Donald Trump has become an obsession with the New York Times. The Trump angle is sought for every news story and slanted against him. Every editorial or op-ed if not explicitly anti-Trump has an obligatory anti-Trump passage, usually near the beginning. What would have been deemed ordinary political bloviation in any other president (“a chicken in every pot!”) is now termed a lie.

They have little to say that hadn’t been said in 2016. It has become incredibly tedious, preaching only to the choir.

You don’t have to take my word for it. Read Peter J. Boyer’s analysis at Esquire:

Trump was referring to a front-page New York Times article published on August 8, 2016, under the headline “The Challenge Trump Poses to Objectivity.” The opening paragraph posed a provocative question:

“If you’re a working journalist and you believe that Donald J. Trump is a demagogue playing to the nation’s worst racist and nationalistic tendencies, that he cozies up to anti-American dictators and that he would be dangerous with control of the United States nuclear codes, how the heck are you supposed to cover him?”

he author of the piece was Jim Rutenberg, an important byline at the Times. He writes a media column for the paper, a feature deeply informed by Rutenberg’s experience covering politics and as an investigative reporter. Rutenberg has a keen sense of current thinking in the media hive, and when he wrote that “everyone” was asking the questions he raised in his Trump “demagogue” column, it carried the weight of mainstream newsroom consensus. Reporters who considered Trump “potentially dangerous,” Rutenberg wrote, would inevitably move closer “to being oppositional” to him in their reporting—“by normal standards, untenable.” Normal standards, the column made clear, no longer applied.

Trump said that was an important article because “they basically admitted that they were frauds.”

“They admitted in that story that they didn’t care about journalism anymore,” he continued, “that they were just going to write badly.
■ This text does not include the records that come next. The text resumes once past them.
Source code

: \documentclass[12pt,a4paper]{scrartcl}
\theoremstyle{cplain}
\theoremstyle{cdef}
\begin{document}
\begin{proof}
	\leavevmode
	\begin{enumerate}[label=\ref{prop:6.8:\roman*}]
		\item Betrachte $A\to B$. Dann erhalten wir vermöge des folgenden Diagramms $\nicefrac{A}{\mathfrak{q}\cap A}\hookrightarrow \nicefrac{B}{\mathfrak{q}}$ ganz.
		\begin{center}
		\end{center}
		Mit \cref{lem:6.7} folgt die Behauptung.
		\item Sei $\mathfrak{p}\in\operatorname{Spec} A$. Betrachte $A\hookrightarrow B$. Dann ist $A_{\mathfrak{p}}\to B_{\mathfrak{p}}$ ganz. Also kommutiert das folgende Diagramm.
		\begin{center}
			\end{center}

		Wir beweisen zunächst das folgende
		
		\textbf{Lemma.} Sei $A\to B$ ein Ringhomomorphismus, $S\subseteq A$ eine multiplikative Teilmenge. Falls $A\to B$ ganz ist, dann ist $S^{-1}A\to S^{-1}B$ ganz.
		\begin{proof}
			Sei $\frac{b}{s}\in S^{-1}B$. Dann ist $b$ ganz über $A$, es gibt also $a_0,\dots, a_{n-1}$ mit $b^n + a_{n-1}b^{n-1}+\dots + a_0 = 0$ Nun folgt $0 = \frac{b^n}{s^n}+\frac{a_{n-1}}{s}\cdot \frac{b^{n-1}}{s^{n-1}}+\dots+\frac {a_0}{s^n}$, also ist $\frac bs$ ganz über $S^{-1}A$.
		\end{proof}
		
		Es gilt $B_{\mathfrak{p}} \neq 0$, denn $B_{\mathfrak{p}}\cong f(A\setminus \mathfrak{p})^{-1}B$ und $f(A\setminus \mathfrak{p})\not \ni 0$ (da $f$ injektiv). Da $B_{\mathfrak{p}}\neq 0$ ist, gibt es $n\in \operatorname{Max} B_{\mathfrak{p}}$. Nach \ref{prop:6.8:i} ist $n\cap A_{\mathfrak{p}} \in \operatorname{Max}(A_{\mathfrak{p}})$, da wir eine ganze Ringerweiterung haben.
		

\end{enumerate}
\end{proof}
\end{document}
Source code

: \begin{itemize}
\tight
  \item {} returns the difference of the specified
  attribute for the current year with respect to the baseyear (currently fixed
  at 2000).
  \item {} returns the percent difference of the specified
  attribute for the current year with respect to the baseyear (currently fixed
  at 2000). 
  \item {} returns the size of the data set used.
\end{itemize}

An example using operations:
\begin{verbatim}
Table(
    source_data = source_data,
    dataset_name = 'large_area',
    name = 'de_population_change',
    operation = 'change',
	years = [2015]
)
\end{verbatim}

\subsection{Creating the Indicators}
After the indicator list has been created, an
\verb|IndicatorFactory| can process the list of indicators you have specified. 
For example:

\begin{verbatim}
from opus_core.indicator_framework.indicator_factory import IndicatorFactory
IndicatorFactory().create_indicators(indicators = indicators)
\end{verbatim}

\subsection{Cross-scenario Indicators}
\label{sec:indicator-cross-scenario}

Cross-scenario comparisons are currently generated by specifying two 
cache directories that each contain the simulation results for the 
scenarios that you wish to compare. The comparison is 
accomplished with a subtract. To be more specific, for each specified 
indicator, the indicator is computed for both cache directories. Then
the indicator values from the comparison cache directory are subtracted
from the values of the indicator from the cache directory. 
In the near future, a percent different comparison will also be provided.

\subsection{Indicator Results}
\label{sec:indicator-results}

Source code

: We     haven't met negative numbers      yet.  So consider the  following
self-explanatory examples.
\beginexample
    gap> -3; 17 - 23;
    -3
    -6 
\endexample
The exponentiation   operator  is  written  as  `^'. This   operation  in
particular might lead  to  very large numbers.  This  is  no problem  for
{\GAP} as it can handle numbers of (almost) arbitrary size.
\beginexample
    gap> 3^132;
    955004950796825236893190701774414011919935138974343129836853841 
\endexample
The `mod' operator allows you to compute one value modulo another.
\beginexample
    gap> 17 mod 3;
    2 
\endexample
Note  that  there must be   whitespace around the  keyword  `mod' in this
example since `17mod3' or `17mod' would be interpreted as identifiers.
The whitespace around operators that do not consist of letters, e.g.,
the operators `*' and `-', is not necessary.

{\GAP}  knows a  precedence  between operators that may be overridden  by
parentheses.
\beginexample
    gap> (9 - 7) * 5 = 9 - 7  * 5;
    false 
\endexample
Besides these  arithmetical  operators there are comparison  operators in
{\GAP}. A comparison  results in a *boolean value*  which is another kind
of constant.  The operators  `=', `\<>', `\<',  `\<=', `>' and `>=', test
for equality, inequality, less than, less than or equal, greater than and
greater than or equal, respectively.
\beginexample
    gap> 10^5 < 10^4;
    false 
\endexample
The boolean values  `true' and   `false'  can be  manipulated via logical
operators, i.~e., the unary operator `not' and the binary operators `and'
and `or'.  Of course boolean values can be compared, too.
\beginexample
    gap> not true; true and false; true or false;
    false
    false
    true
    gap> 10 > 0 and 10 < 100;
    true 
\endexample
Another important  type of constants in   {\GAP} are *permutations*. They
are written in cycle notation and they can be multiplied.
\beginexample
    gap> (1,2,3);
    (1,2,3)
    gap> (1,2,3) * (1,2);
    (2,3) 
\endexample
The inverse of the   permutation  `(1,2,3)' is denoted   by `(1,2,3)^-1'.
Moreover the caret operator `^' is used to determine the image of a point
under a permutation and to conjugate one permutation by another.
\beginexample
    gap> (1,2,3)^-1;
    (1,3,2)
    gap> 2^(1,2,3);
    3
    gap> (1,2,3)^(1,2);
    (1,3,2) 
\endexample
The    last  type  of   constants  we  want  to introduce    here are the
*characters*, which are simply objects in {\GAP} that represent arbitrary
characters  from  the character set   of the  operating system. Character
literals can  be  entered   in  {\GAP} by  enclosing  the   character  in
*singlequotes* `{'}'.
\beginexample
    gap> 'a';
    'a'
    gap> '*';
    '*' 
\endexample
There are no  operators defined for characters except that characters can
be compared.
That was an amazing admission.”

It’s an essential Trumpian assertion—wildly hyperbolic, but containing what much of Red America would consider a sort of rough truth.

The Rutenberg column was an astute and honest piece of analysis. The unavoidable takeaway from it was that Donald Trump, in shattering the norms of presidential politics, had baited the elite news media into abandoning the norms of traditional journalism—a central tenet of which was the posture of neutrality.

Read the whole thing. Like Mr. Boyer I’m uncertain as to whether the Times or the Washington Post or CNN can ever recover from the Trump presidency. I’m uncertain as to whether the very notion of the role of the major media outlets can.

3 comments… add one
  • Guarneri Link

    “What would have been deemed ordinary political bloviation in any other president (“a chicken in every pot!”) is now termed a lie.”

    You might want to pass on that straightforward observation to your buddies at OTB. They are similarly in the grips of hysteria.

  • TastyBits Link

    @Drew

    You might want to pass on that straightforward observation to your buddies at OTB. They are similarly in the grips of hysteria.

    You can lead a Truther to reality, but you cannot make him/her accept it.

  • Andy Link

    “The unavoidable takeaway from it was that Donald Trump, in shattering the norms of presidential politics, had baited the elite news media into abandoning the norms of traditional journalism—a central tenet of which was the posture of neutrality.”

    I think that’s a concise and accurate explanation for what has occurred.